_YOUR INSTRUCTIONS_. Lines containing the word "systemctl" are to be copied from the data below.

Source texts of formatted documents
----

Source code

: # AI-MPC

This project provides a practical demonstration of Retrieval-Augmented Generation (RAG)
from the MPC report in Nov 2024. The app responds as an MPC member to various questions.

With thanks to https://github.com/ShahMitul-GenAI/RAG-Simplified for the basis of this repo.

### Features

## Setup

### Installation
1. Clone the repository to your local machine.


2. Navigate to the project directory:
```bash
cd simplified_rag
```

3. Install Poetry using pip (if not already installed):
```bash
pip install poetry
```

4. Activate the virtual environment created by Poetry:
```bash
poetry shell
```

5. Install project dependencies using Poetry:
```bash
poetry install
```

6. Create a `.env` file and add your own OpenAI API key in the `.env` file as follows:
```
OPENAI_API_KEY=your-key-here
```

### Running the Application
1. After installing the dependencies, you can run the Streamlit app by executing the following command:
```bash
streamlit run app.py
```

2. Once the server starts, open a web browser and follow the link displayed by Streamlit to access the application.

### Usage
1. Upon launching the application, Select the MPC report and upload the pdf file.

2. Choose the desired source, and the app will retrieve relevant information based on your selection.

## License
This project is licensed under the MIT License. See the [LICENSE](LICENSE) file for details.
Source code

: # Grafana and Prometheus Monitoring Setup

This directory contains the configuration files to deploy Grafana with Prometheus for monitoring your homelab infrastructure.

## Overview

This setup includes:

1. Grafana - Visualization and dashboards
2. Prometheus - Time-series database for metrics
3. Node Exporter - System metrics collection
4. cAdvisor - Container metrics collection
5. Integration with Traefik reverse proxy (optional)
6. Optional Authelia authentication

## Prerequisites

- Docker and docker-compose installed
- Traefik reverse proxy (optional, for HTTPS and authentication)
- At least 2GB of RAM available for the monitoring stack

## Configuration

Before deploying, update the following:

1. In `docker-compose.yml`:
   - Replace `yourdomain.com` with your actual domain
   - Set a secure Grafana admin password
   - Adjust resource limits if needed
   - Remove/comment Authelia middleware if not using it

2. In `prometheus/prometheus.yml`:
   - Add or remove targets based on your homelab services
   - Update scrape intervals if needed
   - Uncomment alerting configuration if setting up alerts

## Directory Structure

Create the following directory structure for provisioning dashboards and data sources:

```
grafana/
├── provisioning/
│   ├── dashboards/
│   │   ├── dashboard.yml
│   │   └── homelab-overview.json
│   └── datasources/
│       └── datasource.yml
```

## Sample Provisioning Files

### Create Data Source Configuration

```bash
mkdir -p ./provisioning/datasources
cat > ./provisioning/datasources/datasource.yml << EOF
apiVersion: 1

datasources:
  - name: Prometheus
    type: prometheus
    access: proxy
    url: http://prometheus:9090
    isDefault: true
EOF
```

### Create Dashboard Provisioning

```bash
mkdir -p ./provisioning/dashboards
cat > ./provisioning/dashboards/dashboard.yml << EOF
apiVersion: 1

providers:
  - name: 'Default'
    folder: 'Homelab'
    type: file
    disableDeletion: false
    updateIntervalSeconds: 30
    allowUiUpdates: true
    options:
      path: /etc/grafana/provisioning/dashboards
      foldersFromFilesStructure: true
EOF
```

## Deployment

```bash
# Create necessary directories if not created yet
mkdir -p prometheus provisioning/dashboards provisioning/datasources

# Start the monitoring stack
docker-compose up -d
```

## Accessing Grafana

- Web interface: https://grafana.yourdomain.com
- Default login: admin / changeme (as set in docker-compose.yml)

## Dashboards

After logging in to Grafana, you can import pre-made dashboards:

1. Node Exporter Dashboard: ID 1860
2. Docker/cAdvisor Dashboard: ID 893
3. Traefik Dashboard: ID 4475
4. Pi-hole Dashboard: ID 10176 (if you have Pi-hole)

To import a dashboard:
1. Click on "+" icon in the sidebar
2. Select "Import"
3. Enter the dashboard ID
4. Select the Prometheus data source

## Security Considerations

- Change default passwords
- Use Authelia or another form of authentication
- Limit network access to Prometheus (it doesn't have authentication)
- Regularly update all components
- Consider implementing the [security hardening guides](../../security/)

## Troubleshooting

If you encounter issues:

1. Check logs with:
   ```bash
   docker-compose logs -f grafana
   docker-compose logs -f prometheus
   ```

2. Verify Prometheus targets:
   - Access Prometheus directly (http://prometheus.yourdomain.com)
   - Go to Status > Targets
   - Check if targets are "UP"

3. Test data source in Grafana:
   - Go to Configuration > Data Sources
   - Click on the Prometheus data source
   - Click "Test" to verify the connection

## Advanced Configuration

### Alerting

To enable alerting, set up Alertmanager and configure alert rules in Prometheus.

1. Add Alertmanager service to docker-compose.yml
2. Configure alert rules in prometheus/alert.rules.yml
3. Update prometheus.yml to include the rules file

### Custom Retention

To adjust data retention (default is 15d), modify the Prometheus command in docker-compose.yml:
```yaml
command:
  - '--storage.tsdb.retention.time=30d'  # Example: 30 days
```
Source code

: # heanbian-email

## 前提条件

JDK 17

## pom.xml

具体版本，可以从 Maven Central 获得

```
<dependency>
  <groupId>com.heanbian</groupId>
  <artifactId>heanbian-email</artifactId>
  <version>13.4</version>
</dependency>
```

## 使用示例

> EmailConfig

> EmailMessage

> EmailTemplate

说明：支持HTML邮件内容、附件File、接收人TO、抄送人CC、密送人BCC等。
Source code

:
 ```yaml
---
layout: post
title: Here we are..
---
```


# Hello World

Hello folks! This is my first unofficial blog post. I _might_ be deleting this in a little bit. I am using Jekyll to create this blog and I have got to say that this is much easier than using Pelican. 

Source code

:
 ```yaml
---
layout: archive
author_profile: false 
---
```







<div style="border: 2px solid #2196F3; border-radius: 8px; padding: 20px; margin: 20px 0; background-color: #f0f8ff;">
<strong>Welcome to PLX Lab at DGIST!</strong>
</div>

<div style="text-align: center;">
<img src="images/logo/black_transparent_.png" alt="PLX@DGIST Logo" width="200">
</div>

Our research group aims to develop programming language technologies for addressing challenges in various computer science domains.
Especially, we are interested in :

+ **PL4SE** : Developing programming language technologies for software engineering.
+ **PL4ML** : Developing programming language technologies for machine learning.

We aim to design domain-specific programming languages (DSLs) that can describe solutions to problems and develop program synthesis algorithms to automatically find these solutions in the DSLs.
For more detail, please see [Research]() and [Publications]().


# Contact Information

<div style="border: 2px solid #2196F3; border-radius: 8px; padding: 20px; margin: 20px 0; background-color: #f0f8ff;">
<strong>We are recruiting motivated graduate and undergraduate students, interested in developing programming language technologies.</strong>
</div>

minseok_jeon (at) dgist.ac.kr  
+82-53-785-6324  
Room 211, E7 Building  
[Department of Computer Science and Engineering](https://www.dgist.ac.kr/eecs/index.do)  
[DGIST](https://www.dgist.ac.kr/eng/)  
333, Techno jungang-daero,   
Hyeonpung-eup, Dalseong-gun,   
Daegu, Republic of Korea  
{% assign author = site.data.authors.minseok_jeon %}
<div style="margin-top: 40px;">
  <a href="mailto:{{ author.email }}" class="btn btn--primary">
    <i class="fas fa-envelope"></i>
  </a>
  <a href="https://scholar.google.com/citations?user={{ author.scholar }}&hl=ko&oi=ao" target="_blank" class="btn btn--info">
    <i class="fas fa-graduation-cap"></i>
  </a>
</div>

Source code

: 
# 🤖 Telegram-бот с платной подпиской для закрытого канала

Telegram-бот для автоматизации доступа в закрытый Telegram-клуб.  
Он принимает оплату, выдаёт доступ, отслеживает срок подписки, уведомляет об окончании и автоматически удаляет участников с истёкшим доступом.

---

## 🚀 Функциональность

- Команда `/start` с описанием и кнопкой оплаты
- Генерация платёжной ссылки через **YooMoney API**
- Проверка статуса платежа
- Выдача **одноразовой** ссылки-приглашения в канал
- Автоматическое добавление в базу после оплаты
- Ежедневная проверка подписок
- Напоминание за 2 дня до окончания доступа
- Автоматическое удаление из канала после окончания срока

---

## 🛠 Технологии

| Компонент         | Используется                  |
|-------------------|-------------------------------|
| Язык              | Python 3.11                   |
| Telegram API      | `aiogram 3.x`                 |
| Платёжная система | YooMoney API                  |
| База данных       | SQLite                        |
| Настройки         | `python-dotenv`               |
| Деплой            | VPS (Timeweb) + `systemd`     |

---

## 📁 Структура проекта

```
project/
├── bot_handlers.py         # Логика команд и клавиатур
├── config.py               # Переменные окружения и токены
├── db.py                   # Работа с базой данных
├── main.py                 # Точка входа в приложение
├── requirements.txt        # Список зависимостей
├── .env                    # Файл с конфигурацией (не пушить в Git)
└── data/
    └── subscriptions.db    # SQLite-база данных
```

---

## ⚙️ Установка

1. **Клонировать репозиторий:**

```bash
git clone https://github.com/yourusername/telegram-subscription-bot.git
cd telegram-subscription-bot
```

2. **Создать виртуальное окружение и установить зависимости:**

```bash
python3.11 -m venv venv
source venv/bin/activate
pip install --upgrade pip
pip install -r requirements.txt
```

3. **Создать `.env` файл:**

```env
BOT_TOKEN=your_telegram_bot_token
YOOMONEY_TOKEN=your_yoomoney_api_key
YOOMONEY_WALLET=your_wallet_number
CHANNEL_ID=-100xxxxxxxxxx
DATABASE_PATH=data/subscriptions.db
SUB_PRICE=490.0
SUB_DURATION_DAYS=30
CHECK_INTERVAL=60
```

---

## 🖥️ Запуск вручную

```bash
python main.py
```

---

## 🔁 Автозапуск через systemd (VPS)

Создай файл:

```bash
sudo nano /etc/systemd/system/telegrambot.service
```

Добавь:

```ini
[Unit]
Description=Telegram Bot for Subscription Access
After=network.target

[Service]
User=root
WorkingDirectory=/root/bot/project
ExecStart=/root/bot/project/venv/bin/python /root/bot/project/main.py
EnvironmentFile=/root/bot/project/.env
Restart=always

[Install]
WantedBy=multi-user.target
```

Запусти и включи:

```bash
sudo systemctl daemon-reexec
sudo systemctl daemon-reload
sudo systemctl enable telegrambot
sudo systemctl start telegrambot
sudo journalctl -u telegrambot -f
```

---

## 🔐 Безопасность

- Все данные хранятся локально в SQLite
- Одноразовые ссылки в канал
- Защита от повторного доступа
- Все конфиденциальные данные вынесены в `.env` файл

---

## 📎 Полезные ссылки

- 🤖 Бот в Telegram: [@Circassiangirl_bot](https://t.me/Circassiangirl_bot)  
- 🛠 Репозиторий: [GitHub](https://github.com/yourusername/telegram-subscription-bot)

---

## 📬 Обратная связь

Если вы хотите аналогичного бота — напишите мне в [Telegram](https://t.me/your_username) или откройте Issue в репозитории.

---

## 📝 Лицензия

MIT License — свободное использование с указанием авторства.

----

_ANSWER TO THE EXERCISE_.
sudo systemctl daemon-reexec
sudo systemctl daemon-reload
sudo systemctl enable telegrambot
sudo systemctl start telegrambot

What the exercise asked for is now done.